I'm a social media slut for sure - but I don't care! I love being sober and I love sharing about my sober lifestyle. It's fun, it helps keeps me off the sauce and hopefully helps some other folks too.
Anyway, this past week ended up being very much about photos for me - I kept looking for images that I could use to illustrate my third sober Christmas.
I found myself snapping a photo at my Mum's house one evening last week and sharing it on Instagram with the caption: "The best chamomile tea in the world, candlelight, toffee biscuits AND Christmas cake!! Who needs wine? #notme #sobriety #recovery".
A couple of my sisters commented online that this teapot of mums was the 'best in the land'. That was fun (we only communicate via social media in our family ha ha). They're right - it is a magnificent teapot that pours brilliantly, for sure.

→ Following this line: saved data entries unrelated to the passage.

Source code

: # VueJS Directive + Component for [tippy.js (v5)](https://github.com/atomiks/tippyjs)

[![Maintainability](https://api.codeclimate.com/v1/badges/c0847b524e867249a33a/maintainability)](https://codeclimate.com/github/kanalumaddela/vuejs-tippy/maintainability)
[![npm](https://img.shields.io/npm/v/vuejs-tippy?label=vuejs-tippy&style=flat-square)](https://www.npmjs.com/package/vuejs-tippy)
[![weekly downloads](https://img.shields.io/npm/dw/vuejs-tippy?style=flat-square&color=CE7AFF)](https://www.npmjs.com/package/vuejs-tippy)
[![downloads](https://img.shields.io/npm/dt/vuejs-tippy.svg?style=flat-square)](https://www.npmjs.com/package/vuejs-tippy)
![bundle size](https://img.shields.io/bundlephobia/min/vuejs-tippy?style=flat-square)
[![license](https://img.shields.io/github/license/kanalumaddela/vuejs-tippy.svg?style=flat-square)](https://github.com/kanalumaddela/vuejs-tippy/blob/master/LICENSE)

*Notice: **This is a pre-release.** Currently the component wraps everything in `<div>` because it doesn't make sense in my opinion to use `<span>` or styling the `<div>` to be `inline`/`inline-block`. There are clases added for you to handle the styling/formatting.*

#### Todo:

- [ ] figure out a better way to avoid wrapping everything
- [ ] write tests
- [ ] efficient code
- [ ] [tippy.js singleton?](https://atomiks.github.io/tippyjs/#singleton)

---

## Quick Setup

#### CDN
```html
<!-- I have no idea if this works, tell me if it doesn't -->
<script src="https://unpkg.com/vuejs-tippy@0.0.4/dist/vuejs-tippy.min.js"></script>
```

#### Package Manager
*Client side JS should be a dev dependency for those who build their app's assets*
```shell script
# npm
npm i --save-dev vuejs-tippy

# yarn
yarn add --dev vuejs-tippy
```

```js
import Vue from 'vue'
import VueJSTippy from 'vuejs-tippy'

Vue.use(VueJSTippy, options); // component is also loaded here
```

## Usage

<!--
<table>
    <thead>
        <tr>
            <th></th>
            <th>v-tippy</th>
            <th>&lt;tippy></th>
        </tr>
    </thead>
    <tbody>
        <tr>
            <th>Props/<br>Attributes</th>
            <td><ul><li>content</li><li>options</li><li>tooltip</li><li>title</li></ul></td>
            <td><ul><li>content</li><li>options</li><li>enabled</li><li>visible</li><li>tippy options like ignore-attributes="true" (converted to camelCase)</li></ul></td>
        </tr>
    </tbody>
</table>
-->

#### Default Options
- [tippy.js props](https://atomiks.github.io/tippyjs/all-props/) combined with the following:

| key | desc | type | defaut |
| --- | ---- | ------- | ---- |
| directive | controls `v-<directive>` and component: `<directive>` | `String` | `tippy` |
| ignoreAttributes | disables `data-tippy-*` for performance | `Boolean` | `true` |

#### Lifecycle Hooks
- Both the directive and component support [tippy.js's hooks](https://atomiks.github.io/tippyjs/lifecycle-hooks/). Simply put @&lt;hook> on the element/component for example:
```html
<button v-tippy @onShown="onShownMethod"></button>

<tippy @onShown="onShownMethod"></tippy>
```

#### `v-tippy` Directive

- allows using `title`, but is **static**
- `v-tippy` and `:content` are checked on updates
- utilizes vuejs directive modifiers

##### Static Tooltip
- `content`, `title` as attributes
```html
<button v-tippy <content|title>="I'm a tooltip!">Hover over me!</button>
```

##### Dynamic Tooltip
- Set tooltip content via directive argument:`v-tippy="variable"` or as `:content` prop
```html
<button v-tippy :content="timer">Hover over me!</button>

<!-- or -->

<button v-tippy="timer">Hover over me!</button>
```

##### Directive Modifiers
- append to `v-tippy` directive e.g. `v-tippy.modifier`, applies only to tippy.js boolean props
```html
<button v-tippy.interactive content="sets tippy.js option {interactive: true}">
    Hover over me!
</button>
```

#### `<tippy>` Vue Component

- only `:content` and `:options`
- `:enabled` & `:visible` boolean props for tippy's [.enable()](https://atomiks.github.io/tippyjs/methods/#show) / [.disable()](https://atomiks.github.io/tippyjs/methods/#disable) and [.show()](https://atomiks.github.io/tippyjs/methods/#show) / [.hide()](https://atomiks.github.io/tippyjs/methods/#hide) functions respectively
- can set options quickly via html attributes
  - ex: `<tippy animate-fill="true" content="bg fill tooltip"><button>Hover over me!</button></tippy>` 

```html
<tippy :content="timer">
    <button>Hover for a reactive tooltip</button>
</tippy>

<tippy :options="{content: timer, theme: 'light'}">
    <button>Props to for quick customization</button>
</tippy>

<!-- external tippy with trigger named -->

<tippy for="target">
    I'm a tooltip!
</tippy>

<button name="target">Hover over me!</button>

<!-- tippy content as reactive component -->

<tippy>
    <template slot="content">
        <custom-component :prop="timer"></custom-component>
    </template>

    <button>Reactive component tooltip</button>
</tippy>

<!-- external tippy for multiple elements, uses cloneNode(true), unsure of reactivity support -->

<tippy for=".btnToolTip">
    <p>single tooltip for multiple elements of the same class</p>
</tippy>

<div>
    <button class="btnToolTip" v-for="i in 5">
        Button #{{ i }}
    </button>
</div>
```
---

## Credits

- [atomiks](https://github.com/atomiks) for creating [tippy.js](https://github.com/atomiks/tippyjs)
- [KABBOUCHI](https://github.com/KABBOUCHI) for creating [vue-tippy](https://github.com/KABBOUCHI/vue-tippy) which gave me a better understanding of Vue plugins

Then at my sister-in-law's house a couple of days later I spied a bottle of wine in a ridiculous 'costume' that had been gifted to her by a client - couldn't resist snapping a pic of it and sharing it with the caption: "Devil in disguise?! #sobriety #recovery"
I mean, honestly……
The next day I spent an obscene amount of money on limes and ginger because I'd decided I wanted to take full control of my liquids and was sick of sugary sodas. Another photo opportunity for Instagram! This one captioned: "Got my drinks organized for Christmas! $25 worth of limes. Bloody expensive but only a fraction of what I'd have spent on booze in the past. Squeeze half a lime into a glass of soda water, add a few slices of peeled fresh ginger and ice cubes - sorted! #refreshing"
Then I made the drink and shared a photo of that on Twitter (told you I was a social media slut).

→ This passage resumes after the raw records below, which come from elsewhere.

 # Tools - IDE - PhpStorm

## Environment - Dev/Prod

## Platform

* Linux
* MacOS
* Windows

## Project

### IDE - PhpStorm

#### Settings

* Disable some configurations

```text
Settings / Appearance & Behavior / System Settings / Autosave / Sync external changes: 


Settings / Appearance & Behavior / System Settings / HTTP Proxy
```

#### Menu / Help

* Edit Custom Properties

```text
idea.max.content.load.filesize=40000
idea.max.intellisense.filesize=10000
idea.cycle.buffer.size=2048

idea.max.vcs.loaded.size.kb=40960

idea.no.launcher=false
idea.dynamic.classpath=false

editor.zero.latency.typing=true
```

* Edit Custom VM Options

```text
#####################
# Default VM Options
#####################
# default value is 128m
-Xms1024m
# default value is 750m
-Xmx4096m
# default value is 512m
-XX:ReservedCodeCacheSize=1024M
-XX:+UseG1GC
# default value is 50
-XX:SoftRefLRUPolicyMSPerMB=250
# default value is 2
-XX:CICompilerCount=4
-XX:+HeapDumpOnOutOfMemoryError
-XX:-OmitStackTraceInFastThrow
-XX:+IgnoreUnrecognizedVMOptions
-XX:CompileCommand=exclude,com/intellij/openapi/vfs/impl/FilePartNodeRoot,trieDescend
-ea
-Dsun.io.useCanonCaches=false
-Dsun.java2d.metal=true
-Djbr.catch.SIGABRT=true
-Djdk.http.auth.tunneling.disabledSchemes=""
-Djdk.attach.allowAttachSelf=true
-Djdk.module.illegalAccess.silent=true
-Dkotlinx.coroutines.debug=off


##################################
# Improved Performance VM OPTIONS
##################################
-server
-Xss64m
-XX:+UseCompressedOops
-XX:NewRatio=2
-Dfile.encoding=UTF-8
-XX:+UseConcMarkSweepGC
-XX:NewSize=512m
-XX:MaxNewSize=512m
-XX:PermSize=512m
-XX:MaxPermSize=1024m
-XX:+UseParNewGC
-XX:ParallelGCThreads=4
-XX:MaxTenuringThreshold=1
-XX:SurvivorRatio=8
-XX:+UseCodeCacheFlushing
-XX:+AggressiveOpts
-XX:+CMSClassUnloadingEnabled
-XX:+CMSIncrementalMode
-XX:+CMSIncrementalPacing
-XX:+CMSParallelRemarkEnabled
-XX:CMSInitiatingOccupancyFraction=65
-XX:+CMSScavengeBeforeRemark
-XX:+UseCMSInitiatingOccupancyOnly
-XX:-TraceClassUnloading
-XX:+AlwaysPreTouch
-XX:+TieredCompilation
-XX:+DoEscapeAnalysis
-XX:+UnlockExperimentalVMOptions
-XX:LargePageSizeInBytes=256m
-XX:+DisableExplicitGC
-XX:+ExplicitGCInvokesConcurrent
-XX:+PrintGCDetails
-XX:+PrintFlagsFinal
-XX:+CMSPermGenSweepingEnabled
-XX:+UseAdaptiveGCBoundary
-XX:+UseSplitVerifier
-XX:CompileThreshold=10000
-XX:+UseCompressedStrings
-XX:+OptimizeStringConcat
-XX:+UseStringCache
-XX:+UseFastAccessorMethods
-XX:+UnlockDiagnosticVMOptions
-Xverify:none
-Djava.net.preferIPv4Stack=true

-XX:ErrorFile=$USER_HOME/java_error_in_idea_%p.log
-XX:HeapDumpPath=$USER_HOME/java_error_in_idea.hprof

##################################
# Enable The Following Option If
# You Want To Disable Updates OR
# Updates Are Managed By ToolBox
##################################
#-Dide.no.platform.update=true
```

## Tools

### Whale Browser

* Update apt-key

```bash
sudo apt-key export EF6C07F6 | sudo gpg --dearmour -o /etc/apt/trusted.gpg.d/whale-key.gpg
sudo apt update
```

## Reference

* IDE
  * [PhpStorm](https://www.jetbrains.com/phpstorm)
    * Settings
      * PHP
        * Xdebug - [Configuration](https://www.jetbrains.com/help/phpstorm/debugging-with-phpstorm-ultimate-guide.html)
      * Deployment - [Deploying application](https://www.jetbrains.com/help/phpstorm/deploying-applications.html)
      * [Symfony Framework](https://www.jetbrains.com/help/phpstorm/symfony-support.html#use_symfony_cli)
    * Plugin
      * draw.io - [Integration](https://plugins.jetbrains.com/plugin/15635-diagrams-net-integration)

Got loads of favorites and comments including one from my friend JJW (he writes awesome posts like this and this on Living Sober) which said "LIMES! You high roller". Yes Jackson, you are right, they were bloody expensive and I am a high roller.
At this point I was private messaged a photo on Twitter of one of our Living Sober members smiling broadly and holding out a glass containing a creamy mocktail. The message read "Having fun trying different drinks! Yay! #soberchristmas". Honestly the sight of her smiling face made me cry. I wish I could share it here but won't to protect her privacy, but imagine a very happy, healthy, proud looking lady holding a glass with a straw sticking out of it in one hand and a bowl of cherries in the other. This image made my day, no doubt about it.
Christmas Morning I decided to prep my drink ingredients to take around all the houses we were going to that day. Of course I had to take another picture to share (are we over-sharing here? Don't care, don't care!).
And look what a Twitter friend who goes by the handle @OhioSQ tweeted me back!!!
Ha ha, brilliant!!!!!!!! This made me so happy!!!!!! She's rocking the lime, soda, ginger combo too! See how great the online recovery community is? We all share, share, share and in doing so we feel connected and secure in our sober lifestyles. What's not to love…..
My online interactions through Christmas were going on left, right and centre. Living Sober was buzzing with people forging ahead with a non-drinking Christmas, the Members Feed there was full of grit, love, wisdom & support. (It bloody works that site. If you're not in there go join right now. It's free and you can be anonymous. You have to register to get into the Members Feed and that's where the amazing real-time support goes on.) Facebook - where I'd also shared a photo of my limes and ginger plus my Sober First Aid Kit - had a nice supportive feel to it with a few likes, comments and private messages coming in. Sober folks on Instagram were sharing pics that I was liking and commenting on and Twitter conversations were taking place. I'm sure all my relatives think I'm crazily addicted to the internet, truth is I was on-and-off the iPad a lot, but I still felt very connected to what is going on in the 'real world' and I think they appreciate how important my online world is to my recovery.
Last two pictures of the day - the bottle opener I won in my Christmas Cracker "#notveryuseful" ….
And finally me wearing reindeer horn hair-clips, eyes swollen from days of crying over losing a loved one, but smiling and happy. The caption read: "Feeling the Christmas love. Love my family. Love my friends. Love getting loads of scented candles! And most of all LOVE MY SOBRIETY!!!!"
Yes indeed. Hope everyone had a lovely sober Christmas. And if you didn't quite manage it this year, don't despair. Keep trying and you will get there eventually. You must - sobriety rocks. Really it does.